TASK INSTRUCTIONS » Within the data below, how many lines contain "μπορεί"? Reply with the number only.

STUDY MATERIAL »
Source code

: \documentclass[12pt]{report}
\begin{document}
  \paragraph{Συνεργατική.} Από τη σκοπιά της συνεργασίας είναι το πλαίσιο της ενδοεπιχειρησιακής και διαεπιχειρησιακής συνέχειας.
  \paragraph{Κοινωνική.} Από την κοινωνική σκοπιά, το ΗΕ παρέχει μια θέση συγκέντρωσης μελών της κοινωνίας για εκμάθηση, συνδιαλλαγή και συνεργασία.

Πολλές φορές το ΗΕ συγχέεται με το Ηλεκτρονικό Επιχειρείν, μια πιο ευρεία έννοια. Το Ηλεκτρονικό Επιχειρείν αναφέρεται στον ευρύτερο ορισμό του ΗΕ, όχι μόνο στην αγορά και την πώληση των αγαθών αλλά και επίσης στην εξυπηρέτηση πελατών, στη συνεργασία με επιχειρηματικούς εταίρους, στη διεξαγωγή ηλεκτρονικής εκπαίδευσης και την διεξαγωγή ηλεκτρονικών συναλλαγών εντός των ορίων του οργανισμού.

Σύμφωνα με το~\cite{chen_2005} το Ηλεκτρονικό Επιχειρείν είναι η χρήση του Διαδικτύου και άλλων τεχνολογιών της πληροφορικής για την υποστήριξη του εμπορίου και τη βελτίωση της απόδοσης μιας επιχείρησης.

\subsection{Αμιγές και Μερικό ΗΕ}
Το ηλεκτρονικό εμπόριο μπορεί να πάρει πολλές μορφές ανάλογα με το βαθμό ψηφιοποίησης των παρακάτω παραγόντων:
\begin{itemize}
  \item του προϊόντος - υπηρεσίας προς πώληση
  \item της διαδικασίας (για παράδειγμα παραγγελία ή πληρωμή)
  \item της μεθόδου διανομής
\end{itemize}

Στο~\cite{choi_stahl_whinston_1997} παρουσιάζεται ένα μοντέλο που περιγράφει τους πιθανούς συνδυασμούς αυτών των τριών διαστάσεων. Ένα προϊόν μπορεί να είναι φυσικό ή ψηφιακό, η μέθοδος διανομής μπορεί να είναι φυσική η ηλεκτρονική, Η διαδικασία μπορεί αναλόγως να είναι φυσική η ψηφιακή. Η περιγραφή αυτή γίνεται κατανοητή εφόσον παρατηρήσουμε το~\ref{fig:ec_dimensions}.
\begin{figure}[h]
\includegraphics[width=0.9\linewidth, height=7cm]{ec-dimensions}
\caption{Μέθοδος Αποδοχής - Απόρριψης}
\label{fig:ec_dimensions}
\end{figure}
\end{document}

RESPONSE BELOW » 2